→ **What the task asks**
Go through the data line by line. Copy each one holding the string "width".

→ **Extracted material**
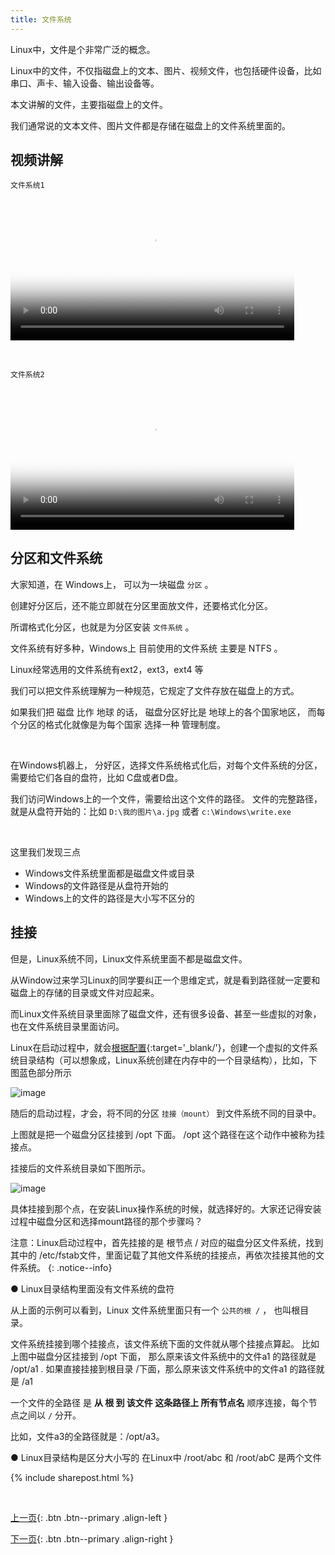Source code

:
 ```yaml
---
title: 文件系统
---
```



Linux中，文件是个非常广泛的概念。

Linux中的文件，不仅指磁盘上的文本、图片、视频文件，也包括硬件设备，比如串口、声卡、输入设备、输出设备等。

本文讲解的文件，主要指磁盘上的文件。

我们通常说的文本文件、图片文件都是存储在磁盘上的文件系统里面的。


## 视频讲解


```文件系统1``` 

<video src="http://v.python666.vip/video/o/linux/mplinux-03-01.mp4"  style="width: 90%;" controls controlsList="nodownload" oncontextmenu="return false;" preload="metadata" poster="{{ site.video_cover }}"></video>

<br>

```文件系统2``` 

<video src="http://v.python666.vip/video/o/linux/mplinux-03-02.mp4"  style="width: 90%;" controls controlsList="nodownload" oncontextmenu="return false;" preload="metadata" poster="{{ site.video_cover }}"></video>




## 分区和文件系统

大家知道，在 Windows上， 可以为一块磁盘 ```分区``` 。

创建好分区后，还不能立即就在分区里面放文件，还要格式化分区。

所谓格式化分区，也就是为分区安装 ```文件系统``` 。

文件系统有好多种，Windows上 目前使用的文件系统 主要是 NTFS 。

Linux经常选用的文件系统有ext2，ext3，ext4 等

我们可以把文件系统理解为一种规范，它规定了文件存放在磁盘上的方式。 

如果我们把 磁盘 比作 地球 的话， 磁盘分区好比是 地球上的各个国家地区， 而每个分区的格式化就像是为每个国家 选择一种 管理制度。

<br>

在Windows机器上， 分好区，选择文件系统格式化后，对每个文件系统的分区，需要给它们各自的盘符，比如 C盘或者D盘。

我们访问Windows上的一个文件，需要给出这个文件的路径。 文件的完整路径，就是从盘符开始的：比如  ```D:\我的图片\a.jpg```  或者  ```c:\Windows\write.exe``` 

<br>

这里我们发现三点

- Windows文件系统里面都是磁盘文件或目录
- Windows的文件路径是从盘符开始的
- Windows上的文件的路径是大小写不区分的


## 挂接

但是，Linux系统不同，Linux文件系统里面不都是磁盘文件。

从Window过来学习Linux的同学要纠正一个思维定式，就是看到路径就一定要和磁盘上的存储的目录或文件对应起来。

而Linux文件系统目录里面除了磁盘文件，还有很多设备、甚至一些虚拟的对象，也在文件系统目录里面访问。

Linux在启动过程中，就会[根据配置](https://stackoverflow.com/questions/10412135/where-are-all-mount-points-stored-in-linux/10412169){:target='_blank/'}，创建一个虚拟的文件系统目录结构（可以想象成，Linux系统创建在内存中的一个目录结构），比如，下图蓝色部分所示

![image](https://user-images.githubusercontent.com/36462795/57458150-6e766780-72a3-11e9-9ca3-ac553449f525.png)

随后的启动过程，才会，将不同的分区 ```挂接（mount）``` 到文件系统不同的目录中。


上图就是把一个磁盘分区挂接到 /opt 下面。 /opt 这个路径在这个动作中被称为挂接点。 


挂接后的文件系统目录如下图所示。

![image](https://user-images.githubusercontent.com/36462795/57458223-8cdc6300-72a3-11e9-9cfd-378079f4c2bb.png)


具体挂接到那个点，在安装Linux操作系统的时候，就选择好的。大家还记得安装过程中磁盘分区和选择mount路径的那个步骤吗？

注意：Linux启动过程中，首先挂接的是  根节点 /  对应的磁盘分区文件系统，找到其中的 /etc/fstab文件，里面记载了其他文件系统的挂接点，再依次挂接其他的文件系统。
{: .notice--info}



●	Linux目录结构里面没有文件系统的盘符

从上面的示例可以看到，Linux 文件系统里面只有一个 ```公共的根 /```  ， 也叫根目录。 

文件系统挂接到哪个挂接点，该文件系统下面的文件就从哪个挂接点算起。 比如上图中磁盘分区挂接到 /opt 下面， 那么原来该文件系统中的文件a1 的路径就是 /opt/a1 . 如果直接挂接到根目录 /下面，那么原来该文件系统中的文件a1 的路径就是 /a1


一个文件的全路径 是 **从 根 到 该文件 这条路径上 所有节点名** 顺序连接，每个节点之间以  ```/```  分开。

比如，文件a3的全路径就是：/opt/a3。

●	Linux目录结构是区分大小写的
在Linux中 /root/abc 和 /root/abC 是两个文件




{% include sharepost.html %}

<br>


[上一页](/doc/tutorial/o/linux/02/){: .btn .btn--primary .align-left }

[下一页](/doc/tutorial/o/linux/04/){: .btn .btn--primary .align-right }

→ **Solution**
<video src="http://v.python666.vip/video/o/linux/mplinux-03-01.mp4"  style="width: 90%;" controls controlsList="nodownload" oncontextmenu="return false;" preload="metadata" poster="{{ site.video_cover }}"></video>
<video src="http://v.python666.vip/video/o/linux/mplinux-03-02.mp4"  style="width: 90%;" controls controlsList="nodownload" oncontextmenu="return false;" preload="metadata" poster="{{ site.video_cover }}"></video>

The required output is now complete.